Pada edisi 22 Maret 2012 lalu, Palopo Pos memuat tulisan yang melecehkan umat Islam. Beberapa istilah mulia dalam Islam dipelesetkan dengan singkatan kata-kata yang tidak senonoh yang berkonotasi mesum.

Foto-Foto Demo Penghujatan Palopo Pos Terhadap Islam

Wajar kalau mahasiswa dan masyarakat di kota Palopo, Sulawesi Selatan berunjuk rasa memprotes harian Palopo Pos. Para demonstran menuntut agar Palopo Post meminta maaf kepada umat Islam dan pemimpin redaksinya Iwan Ibrahim di copot.

Menanggapi unjuk rasa ini, Iwan menyatakan tidak bermaksud menghina Islam.

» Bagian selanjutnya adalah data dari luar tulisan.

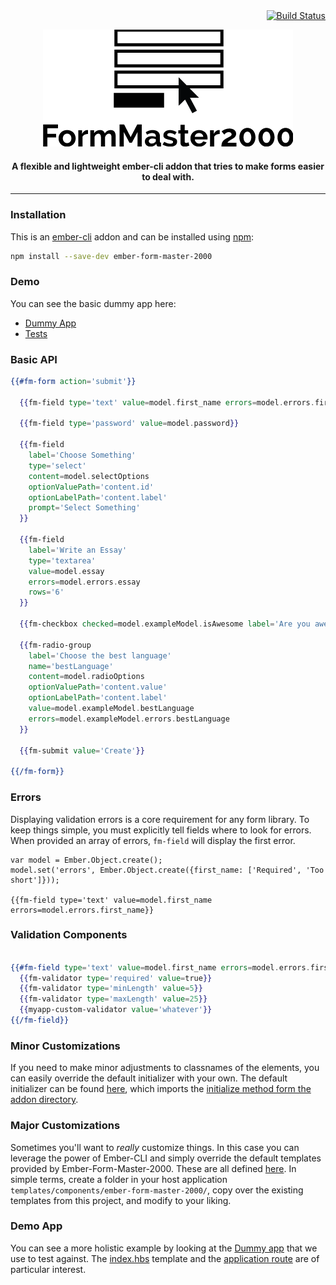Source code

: <div align="right">
  <a href="https://travis-ci.org/Emerson/ember-form-master-2000" target="_blank">
    <img src="https://travis-ci.org/Emerson/ember-form-master-2000.svg?branch=master" alt="Build Status">
  </a>
</div>

<p align="center">
  <img src="https://raw.githubusercontent.com/Emerson/ember-form-master-2000/master/addon/assets/form-master-2000.png" alt="FormMaster2000"/>
</p>

<div align="center">
  <h4>A flexible and lightweight ember-cli addon that tries to make forms easier to deal with.</h4>
</div>

----------------------------

### Installation

This is an [ember-cli](http://www.ember-cli.com/) addon and can be installed using [npm](https://www.npmjs.org/package/ember-form-master-2000):

```bash
npm install --save-dev ember-form-master-2000
```

### Demo

You can see the basic dummy app here:

  * [Dummy App](http://ember-form-master-2000.emersonlackey.com)
  * [Tests](http://ember-form-master-2000.emersonlackey.com/tests/)

### Basic API

```handlebars
{{#fm-form action='submit'}}

  {{fm-field type='text' value=model.first_name errors=model.errors.first_name label='First Name'}}

  {{fm-field type='password' value=model.password}}

  {{fm-field 
    label='Choose Something' 
    type='select'
    content=model.selectOptions
    optionValuePath='content.id'
    optionLabelPath='content.label'
    prompt='Select Something'
  }}

  {{fm-field
    label='Write an Essay'
    type='textarea'
    value=model.essay
    errors=model.errors.essay
    rows='6'
  }}

  {{fm-checkbox checked=model.exampleModel.isAwesome label='Are you awesome?'}}

  {{fm-radio-group
    label='Choose the best language'
    name='bestLanguage'
    content=model.radioOptions
    optionValuePath='content.value'
    optionLabelPath='content.label'
    value=model.exampleModel.bestLanguage
    errors=model.exampleModel.errors.bestLanguage
  }}

  {{fm-submit value='Create'}}

{{/fm-form}}
```

### Errors

Displaying validation errors is a core requirement for any form library. To keep things simple, you must explicitly tell fields where to look for errors. When provided an array of errors, `fm-field` will display the first error.

```
var model = Ember.Object.create();
model.set('errors', Ember.Object.create({first_name: ['Required', 'Too short']}));

{{fm-field type='text' value=model.first_name errors=model.errors.first_name}}
```

### Validation Components

```hbs

{{#fm-field type='text' value=model.first_name errors=model.errors.first_name}}
  {{fm-validator type='required' value=true}}
  {{fm-validator type='minLength' value=5}}
  {{fm-validator type='maxLength' value=25}}
  {{myapp-custom-validator value='whatever'}}
{{/fm-field}}

```

### Minor Customizations

If you need to make minor adjustments to classnames of the elements, you can easily override the default initializer with your own. The default initializer can be found [here](https://github.com/Emerson/ember-form-master-2000/blob/master/app/initializers/ember-form-master-2000.js), which imports the [initialize method form the addon directory](https://github.com/Emerson/ember-form-master-2000/blob/master/addon/initializers/fm-initialize.js).

### Major Customizations

Sometimes you'll want to _really_ customize things. In this case you can leverage the power of Ember-CLI and simply override the default templates provided by Ember-Form-Master-2000. These are all defined [here](https://github.com/Emerson/ember-form-master-2000/tree/master/app/templates/components/ember-form-master-2000). In simple terms, create a folder in your host application `templates/components/ember-form-master-2000/`, copy over the existing templates from this project, and modify to your liking.

### Demo App

You can see a more holistic example by looking at the [Dummy app](https://github.com/Emerson/ember-form-master-2000/tree/master/tests/dummy/app) that we use to test against. The [index.hbs](https://github.com/Emerson/ember-form-master-2000/blob/master/tests/dummy/app/templates/index.hbs) template and the [application route](https://github.com/Emerson/ember-form-master-2000/blob/master/tests/dummy/app/routes/application.js) are of particular interest.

Ia juga minta maaf atas pemuatan artikel itu. Selain meminta maaf secara lisan, Iwan juga berjanji memuat permohonan maaf kepada umat Islam secara tertulis di Palopo Post. Demonstran bertekad akan kembali beraksi bila Palopo Post tidak menepati janji.

Ternyata, nama islami tidak menjamin seseorang berperilaku Islami. Seperti kata Rayhan, “Iman adalah mutiara yang tidak dapat diwarisi dari seorang ayah yang bertakwa”.